For this exercise, return exactly the lines of the material below that begin at the one with "## Specific cases to address" and stop after the one with "Software-Practice and Experience, vol.".

■ Raw data
= = = = = = =

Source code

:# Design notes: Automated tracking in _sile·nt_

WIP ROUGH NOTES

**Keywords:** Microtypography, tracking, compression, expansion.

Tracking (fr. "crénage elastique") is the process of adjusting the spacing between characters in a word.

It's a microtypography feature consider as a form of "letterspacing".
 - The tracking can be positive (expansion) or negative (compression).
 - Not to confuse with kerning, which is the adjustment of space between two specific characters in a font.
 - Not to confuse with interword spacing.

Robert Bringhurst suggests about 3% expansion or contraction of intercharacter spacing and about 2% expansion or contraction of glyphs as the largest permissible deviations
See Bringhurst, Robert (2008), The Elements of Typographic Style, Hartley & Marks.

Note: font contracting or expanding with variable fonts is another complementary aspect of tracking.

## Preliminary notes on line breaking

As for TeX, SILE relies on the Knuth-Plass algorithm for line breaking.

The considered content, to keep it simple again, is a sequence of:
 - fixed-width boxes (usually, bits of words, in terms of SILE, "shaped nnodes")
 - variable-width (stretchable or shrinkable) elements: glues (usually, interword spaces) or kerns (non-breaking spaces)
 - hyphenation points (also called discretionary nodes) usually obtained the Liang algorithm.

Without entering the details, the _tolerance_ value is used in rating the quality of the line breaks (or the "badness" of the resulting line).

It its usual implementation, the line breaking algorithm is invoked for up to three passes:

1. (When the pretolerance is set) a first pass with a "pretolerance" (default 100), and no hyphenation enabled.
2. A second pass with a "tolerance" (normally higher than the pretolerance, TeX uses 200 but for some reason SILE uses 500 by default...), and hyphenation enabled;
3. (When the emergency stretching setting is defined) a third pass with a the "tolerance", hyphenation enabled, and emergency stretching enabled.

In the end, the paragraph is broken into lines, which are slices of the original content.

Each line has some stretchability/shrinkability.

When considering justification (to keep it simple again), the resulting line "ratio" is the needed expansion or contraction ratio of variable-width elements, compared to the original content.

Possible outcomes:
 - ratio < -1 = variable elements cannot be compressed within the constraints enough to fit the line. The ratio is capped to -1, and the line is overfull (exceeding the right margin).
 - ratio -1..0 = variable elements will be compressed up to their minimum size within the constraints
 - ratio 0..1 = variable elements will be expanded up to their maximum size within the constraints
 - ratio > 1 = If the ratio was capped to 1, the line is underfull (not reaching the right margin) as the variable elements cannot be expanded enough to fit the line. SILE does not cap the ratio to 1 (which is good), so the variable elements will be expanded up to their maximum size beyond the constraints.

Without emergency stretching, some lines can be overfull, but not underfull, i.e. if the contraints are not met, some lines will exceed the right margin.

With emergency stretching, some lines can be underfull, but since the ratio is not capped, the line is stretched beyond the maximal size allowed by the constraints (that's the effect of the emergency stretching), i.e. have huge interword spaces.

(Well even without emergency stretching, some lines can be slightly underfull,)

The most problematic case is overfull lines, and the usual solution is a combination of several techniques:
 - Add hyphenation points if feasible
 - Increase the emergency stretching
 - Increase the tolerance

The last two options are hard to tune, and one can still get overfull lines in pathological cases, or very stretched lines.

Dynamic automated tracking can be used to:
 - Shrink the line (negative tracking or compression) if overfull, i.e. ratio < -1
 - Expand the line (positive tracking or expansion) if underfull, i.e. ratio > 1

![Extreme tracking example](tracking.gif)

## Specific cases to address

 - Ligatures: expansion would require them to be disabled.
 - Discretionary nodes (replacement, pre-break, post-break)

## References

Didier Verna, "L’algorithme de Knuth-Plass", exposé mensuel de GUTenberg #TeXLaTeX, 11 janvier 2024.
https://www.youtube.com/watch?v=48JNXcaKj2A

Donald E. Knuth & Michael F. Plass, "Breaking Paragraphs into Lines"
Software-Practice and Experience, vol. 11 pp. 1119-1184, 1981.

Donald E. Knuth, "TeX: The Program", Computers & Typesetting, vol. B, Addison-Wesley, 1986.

= = = = = = =

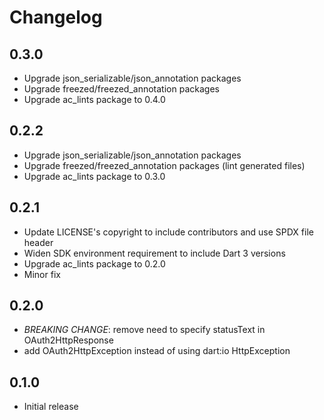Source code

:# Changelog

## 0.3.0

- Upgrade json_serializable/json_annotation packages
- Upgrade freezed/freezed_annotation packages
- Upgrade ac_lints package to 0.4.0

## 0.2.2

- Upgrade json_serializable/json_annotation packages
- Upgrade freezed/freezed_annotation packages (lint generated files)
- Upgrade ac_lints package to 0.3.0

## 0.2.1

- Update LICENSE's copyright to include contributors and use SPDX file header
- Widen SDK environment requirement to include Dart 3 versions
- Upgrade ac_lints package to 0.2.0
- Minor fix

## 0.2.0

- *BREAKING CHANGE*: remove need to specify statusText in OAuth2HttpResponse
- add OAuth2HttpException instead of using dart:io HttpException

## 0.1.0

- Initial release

= = = = = = =

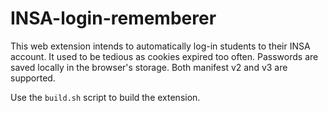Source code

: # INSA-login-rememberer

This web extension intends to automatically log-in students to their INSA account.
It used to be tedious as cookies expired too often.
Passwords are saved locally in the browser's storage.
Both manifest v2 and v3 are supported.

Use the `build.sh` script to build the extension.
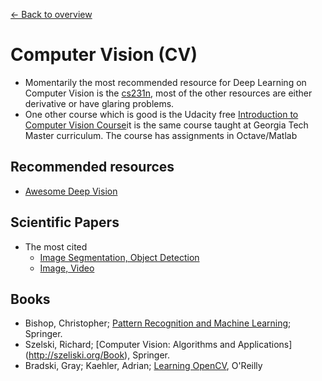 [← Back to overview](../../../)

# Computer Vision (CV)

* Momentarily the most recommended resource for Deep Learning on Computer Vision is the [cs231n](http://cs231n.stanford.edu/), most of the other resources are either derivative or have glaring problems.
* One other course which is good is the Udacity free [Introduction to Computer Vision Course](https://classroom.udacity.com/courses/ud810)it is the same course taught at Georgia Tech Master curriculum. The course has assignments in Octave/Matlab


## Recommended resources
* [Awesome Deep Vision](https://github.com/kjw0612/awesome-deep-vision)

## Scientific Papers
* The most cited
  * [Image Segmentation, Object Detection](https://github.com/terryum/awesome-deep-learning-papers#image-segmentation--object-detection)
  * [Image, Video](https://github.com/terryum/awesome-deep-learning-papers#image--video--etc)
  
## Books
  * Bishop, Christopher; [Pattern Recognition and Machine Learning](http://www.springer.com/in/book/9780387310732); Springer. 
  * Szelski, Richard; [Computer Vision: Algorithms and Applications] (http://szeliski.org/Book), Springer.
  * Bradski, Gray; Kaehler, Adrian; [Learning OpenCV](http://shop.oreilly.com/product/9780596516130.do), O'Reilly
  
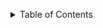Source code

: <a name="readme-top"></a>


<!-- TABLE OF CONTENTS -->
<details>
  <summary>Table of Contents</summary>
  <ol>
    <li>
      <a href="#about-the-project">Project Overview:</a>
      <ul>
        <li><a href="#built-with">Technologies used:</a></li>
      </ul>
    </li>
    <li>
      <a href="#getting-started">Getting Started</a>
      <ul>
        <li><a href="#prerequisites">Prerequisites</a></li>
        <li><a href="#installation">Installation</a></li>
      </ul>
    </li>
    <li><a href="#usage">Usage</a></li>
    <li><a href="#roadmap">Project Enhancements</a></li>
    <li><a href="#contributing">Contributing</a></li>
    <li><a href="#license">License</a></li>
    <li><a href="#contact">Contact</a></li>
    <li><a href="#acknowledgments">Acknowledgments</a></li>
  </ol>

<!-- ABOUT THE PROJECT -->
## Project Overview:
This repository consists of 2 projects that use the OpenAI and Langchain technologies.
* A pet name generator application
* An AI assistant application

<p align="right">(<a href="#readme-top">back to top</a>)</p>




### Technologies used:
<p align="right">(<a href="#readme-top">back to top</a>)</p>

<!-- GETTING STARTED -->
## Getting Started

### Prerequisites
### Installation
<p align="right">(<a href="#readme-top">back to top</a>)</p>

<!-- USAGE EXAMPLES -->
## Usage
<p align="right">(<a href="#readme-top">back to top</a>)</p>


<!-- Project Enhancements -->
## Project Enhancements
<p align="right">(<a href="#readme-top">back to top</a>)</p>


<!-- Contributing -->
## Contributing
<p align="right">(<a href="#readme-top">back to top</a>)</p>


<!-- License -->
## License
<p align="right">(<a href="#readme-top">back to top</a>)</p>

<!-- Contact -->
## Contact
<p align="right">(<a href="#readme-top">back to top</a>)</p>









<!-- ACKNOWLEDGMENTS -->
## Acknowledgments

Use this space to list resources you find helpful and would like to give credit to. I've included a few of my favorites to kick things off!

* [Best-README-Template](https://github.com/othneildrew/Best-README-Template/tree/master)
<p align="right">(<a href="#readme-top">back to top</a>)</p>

= = = = = = =

■ Output for this task
## Specific cases to address

 - Ligatures: expansion would require them to be disabled.
 - Discretionary nodes (replacement, pre-break, post-break)

## References

Didier Verna, "L’algorithme de Knuth-Plass", exposé mensuel de GUTenberg #TeXLaTeX, 11 janvier 2024.
https://www.youtube.com/watch?v=48JNXcaKj2A

Donald E. Knuth & Michael F. Plass, "Breaking Paragraphs into Lines"
Software-Practice and Experience, vol. 11 pp. 1119-1184, 1981.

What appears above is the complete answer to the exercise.